M. Bonnieux director of creative technology and content innovation Andrew Shulkind agreed. He’s consulting on Vegas’ 18,000-seat MSG Sphere and needs to use AR to understand the scale. “It’s an extreme LED projection,” he said. “There are other immersive experiences opening now that don’t rely on a VR headset. Not that any of these technologies are mature, but 5G, real-time rendering and immersive environments will become more relevant over the short-term.”
From Sundog Media Toolkit co-founder/chief executive Richard Welsh’s point of view, “in the next one to two years, there needs to be a business imperative.” “If you have connectivity without bandwidth, you can’t get the data into the cloud and if you can’t do that, you can’t leverage the scale,” he pointed out. “We’ll start to see machine learning (ML) in cameras, data mining happening closer to capture and the bandwidth to move metadata into the cloud while you’re creating it.
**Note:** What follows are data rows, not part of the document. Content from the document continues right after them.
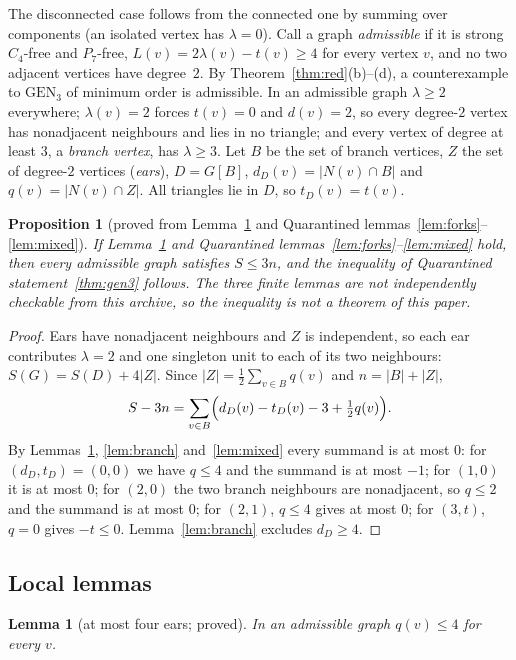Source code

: \documentclass[11pt]{amsart}
\newtheorem{proposition}[theorem]{Proposition}
\newtheorem{lemma}[theorem]{Lemma}
\theoremstyle{definition}
\theoremstyle{remark}
\newcommand{\GEN}{\mathrm{GEN}}
\begin{document}
The disconnected case follows from the connected one by summing over components (an isolated vertex has $\lambda=0$). Call a graph \emph{admissible} if it is strong $C_4$-free and $P_7$-free, $L(v)=2\lambda(v)-t(v)\ge4$ for every vertex $v$, and no two adjacent vertices have degree~$2$. By Theorem~\ref{thm:red}(b)--(d), a counterexample to $\GEN_3$ of minimum order is admissible. In an admissible graph $\lambda\ge2$ everywhere; $\lambda(v)=2$ forces $t(v)=0$ and $d(v)=2$, so every degree-$2$ vertex has nonadjacent neighbours and lies in no triangle; and every vertex of degree at least $3$, a \emph{branch vertex}, has $\lambda\ge3$. Let $B$ be the set of branch vertices, $Z$ the set of degree-$2$ vertices (\emph{ears}), $D=G[B]$, $d_D(v)=|N(v)\cap B|$ and $q(v)=|N(v)\cap Z|$. All triangles lie in $D$, so $t_D(v)=t(v)$.

\begin{proposition}[proved from Lemma~\ref{lem:ears} and Quarantined lemmas~\ref{lem:forks}--\ref{lem:mixed}]\label{prop:adm}
If Lemma~\ref{lem:ears} and Quarantined lemmas~\ref{lem:forks}--\ref{lem:mixed} hold, then every admissible graph satisfies $S\le3n$, and the inequality of Quarantined statement~\ref{thm:gen3} follows. The three finite lemmas are not independently checkable from this archive, so the inequality is not a theorem of this paper.
\end{proposition}

\begin{proof}
Ears have nonadjacent neighbours and $Z$ is independent, so each ear contributes $\lambda=2$ and one singleton unit to each of its two neighbours: $S(G)=S(D)+4|Z|$. Since $|Z|=\frac12\sum_{v\in B}q(v)$ and $n=|B|+|Z|$,
\[
S-3n=\sum_{v\in B}\Bigl(d_D(v)-t_D(v)-3+\tfrac12q(v)\Bigr).
\]
By Lemmas~\ref{lem:ears}, \ref{lem:branch} and~\ref{lem:mixed} every summand is at most $0$: for $(d_D,t_D)=(0,0)$ we have $q\le4$ and the summand is at most $-1$; for $(1,0)$ it is at most $0$; for $(2,0)$ the two branch neighbours are nonadjacent, so $q\le2$ and the summand is at most $0$; for $(2,1)$, $q\le4$ gives at most $0$; for $(3,t)$, $q=0$ gives $-t\le0$. Lemma~\ref{lem:branch} excludes $d_D\ge4$.
\end{proof}

\subsection{Local lemmas}

\begin{lemma}[at most four ears; proved]\label{lem:ears}
In an admissible graph $q(v)\le4$ for every $v$.
\end{lemma}
\end{document}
But money has to be involved or people won’t do it.”
In focusing on the use of game engines to create content, Shulkind noted that Nickelodeon shoots most of their content on green screens. “To be able to capture humans and put them in digital or embellished environments is happening,” he said. “To make photographed environments navigable, and to move that processing off the device and into the cloud is very exciting.”
Macklin reported that, even as many motion picture theaters are adding premium experiences, “we see a growing trend of VR headset owners wanting more immersion.” Tatlock pointed out that a massive gaming environment correlates with the collective experience of an audience in the movie theater. “The motivation to leaving your couch is still a bar,” she said.
Welsh pointed to DJ Marshmello’s concert in “Fortnite” on the game engine, which “spiked 10X the number of simultaneous players.” “The engine scales to 100 million simultaneous players,” he said. “This will drive all sorts of the content layers. Hyper personalization and hyper localization will be a big shift for cinema. How do you give people a shared experience in the same venue but also a personalized experience? We’ll see that in the next ten years.”
Shulkind argued that mobile is the new movies. “When everyone has a mobile device in their pocket, with GPS, cameras and your history — what do you do with that?” he asked. “Maybe it’s a sphere experience, then IMAX, then theater, then TVs, laptops, iPad, my phone. All these would be unique relevant cut-downs. I think that’s a near future scenario.”